• What is required:
For the entries that follow, report how many lines include the word "available" and add nothing.

• The input:
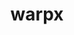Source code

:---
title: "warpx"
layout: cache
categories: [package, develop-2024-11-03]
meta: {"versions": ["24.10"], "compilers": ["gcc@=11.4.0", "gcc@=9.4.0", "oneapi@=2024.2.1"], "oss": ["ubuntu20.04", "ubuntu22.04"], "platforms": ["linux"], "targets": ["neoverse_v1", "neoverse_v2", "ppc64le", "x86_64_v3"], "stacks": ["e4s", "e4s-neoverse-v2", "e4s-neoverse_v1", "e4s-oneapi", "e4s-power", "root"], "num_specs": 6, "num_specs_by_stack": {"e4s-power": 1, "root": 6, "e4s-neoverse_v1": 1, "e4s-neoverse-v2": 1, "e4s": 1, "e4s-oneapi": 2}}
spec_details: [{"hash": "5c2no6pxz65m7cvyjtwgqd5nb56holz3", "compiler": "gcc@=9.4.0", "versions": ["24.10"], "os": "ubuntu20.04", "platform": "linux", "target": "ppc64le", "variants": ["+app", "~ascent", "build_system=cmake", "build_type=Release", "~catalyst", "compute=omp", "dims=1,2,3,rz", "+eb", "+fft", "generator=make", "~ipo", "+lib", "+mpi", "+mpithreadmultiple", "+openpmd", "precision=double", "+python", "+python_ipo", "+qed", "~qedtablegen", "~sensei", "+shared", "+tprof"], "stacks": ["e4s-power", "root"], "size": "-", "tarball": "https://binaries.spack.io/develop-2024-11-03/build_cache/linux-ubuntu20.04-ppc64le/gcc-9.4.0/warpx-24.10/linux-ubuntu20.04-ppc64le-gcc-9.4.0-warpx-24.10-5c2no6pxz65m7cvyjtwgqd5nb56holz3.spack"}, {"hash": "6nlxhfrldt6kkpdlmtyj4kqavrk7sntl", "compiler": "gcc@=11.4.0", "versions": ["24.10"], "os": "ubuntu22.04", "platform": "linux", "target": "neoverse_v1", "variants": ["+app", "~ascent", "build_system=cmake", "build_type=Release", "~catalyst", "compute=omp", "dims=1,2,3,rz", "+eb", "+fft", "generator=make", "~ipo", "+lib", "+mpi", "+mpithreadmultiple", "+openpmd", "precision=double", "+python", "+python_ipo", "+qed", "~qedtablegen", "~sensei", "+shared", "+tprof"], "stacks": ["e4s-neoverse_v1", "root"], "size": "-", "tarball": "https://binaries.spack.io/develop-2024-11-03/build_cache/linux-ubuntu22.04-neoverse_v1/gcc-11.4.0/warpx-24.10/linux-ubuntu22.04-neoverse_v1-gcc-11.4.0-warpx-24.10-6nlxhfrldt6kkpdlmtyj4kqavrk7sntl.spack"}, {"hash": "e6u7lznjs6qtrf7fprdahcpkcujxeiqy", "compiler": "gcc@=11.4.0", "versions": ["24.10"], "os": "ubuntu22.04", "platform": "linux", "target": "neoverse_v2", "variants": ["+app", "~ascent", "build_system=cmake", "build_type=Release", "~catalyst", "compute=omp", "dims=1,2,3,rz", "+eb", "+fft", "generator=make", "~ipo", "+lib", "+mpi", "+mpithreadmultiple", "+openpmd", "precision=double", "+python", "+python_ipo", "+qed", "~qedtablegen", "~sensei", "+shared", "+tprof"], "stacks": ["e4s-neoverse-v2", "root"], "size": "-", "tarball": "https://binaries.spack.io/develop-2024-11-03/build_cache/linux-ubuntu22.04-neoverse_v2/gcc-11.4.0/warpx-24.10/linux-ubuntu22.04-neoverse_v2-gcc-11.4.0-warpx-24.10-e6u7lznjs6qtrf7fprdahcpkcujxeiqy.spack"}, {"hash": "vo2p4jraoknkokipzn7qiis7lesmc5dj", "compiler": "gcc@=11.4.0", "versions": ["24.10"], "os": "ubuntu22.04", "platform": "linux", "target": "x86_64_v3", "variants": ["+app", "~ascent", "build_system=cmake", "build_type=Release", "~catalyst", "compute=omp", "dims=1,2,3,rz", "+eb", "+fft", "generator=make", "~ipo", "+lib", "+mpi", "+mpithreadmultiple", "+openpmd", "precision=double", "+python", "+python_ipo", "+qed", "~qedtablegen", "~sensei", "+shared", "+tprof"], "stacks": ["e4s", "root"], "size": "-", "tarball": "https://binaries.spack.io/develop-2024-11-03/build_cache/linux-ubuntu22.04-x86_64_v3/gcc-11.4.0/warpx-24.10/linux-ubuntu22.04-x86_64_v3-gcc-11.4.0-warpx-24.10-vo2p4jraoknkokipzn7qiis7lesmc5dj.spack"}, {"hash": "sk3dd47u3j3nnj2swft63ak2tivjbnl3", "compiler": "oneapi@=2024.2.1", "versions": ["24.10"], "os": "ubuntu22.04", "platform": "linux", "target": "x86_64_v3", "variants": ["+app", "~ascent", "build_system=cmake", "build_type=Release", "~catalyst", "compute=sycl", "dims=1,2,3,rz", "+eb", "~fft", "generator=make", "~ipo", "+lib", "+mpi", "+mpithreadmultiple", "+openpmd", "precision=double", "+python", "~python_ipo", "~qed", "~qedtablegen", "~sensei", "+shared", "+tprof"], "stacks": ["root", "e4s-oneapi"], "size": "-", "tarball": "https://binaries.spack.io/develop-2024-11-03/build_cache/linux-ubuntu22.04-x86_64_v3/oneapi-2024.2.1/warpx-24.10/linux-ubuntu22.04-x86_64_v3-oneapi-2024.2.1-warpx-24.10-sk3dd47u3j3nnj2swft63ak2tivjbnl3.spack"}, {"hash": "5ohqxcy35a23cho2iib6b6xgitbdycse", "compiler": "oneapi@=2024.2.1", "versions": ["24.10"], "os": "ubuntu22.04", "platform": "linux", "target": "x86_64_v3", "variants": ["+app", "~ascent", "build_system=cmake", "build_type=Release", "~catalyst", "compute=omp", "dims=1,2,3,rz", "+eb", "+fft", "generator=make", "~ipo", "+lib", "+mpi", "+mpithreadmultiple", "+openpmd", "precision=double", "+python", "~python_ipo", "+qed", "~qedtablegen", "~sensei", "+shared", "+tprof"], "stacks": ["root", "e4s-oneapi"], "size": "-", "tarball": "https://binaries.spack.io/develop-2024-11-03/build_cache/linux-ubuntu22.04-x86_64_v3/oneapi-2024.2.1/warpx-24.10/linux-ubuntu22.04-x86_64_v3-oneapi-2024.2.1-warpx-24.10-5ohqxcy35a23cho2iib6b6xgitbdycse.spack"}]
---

...

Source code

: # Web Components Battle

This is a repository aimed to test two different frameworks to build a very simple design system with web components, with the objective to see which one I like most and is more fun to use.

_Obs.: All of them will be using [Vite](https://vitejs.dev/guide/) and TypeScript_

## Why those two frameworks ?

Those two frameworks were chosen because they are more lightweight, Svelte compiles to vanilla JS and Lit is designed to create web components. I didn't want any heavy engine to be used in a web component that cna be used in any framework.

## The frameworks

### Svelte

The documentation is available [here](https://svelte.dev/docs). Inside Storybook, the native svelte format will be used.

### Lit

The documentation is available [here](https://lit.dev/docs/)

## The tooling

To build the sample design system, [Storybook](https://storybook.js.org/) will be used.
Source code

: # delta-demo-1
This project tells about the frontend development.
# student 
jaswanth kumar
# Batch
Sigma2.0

==

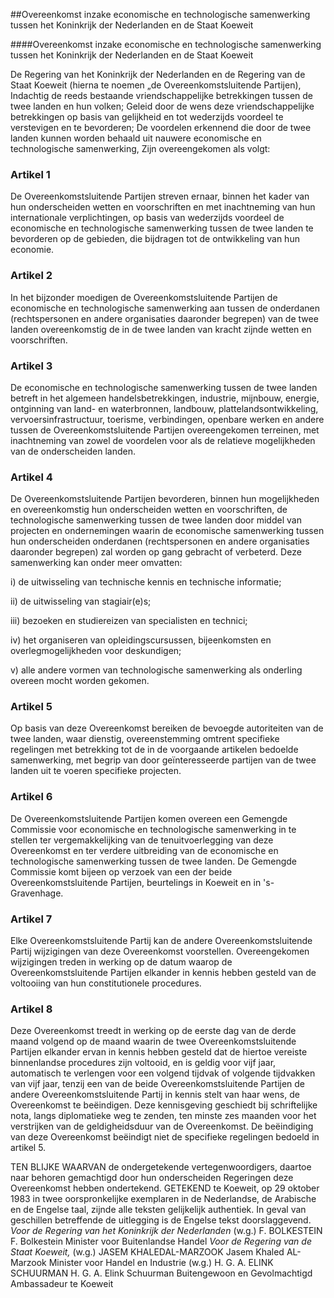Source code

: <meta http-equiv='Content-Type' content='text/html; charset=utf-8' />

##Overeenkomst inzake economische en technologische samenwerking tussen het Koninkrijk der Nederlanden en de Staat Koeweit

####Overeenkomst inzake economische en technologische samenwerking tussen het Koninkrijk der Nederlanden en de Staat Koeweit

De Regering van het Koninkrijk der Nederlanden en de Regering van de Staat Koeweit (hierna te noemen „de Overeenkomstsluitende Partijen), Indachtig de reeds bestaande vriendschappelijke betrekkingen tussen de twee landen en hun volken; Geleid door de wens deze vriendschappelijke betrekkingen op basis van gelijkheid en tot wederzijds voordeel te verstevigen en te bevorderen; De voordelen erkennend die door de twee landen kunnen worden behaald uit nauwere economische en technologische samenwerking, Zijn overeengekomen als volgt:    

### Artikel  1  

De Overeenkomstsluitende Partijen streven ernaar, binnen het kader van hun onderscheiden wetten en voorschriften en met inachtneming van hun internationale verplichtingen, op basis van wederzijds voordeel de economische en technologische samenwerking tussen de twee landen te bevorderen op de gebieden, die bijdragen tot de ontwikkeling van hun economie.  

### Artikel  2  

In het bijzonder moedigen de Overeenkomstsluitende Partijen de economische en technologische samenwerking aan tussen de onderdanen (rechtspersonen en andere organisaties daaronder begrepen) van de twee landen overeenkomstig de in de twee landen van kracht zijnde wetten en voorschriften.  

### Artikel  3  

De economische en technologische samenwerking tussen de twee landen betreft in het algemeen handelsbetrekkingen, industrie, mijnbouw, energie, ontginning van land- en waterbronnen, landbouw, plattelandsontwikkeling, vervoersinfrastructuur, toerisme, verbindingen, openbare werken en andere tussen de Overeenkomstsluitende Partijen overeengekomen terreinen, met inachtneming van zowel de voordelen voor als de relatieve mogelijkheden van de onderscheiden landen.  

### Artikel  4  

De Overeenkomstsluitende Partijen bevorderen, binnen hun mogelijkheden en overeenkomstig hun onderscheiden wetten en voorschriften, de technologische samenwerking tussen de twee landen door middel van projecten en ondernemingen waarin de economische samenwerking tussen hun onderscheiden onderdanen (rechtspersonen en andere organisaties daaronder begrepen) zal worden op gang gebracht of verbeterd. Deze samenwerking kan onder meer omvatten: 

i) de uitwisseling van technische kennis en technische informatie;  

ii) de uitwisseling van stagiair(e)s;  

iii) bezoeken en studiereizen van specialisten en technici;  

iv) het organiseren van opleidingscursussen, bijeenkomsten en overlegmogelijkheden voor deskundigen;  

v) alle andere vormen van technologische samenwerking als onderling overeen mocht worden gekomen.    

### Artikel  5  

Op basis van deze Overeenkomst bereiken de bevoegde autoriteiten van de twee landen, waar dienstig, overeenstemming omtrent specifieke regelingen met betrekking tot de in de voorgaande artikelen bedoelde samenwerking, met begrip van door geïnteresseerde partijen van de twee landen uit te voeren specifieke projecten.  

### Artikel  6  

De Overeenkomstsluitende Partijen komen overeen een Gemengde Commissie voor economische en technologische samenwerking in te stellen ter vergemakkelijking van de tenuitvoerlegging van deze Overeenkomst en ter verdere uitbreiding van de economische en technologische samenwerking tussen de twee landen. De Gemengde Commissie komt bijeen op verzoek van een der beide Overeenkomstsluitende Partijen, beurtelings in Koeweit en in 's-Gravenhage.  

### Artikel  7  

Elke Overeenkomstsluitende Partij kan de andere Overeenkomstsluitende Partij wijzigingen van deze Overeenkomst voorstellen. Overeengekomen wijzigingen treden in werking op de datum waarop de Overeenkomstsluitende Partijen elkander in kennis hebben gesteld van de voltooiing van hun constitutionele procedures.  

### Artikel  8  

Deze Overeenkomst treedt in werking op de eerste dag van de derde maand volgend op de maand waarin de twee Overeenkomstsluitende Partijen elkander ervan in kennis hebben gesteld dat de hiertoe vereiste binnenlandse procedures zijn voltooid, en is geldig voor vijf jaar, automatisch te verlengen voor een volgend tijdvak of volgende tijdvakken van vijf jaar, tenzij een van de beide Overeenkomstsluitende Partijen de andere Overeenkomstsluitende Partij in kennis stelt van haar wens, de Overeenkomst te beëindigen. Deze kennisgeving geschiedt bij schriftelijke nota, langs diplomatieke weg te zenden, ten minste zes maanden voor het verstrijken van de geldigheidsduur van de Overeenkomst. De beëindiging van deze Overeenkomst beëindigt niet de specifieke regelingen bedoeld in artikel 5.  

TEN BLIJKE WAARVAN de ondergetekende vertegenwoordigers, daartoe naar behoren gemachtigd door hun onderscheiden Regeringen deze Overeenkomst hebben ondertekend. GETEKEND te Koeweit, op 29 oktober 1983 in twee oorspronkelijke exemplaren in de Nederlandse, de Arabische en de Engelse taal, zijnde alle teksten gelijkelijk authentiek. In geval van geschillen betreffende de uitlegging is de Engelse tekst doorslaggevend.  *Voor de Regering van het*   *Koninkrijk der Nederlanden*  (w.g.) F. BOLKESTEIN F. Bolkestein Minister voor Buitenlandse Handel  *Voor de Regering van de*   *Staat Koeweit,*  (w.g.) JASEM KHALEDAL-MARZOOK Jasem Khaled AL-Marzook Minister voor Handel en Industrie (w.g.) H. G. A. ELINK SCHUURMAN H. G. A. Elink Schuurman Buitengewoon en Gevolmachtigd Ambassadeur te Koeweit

• Answer space:
2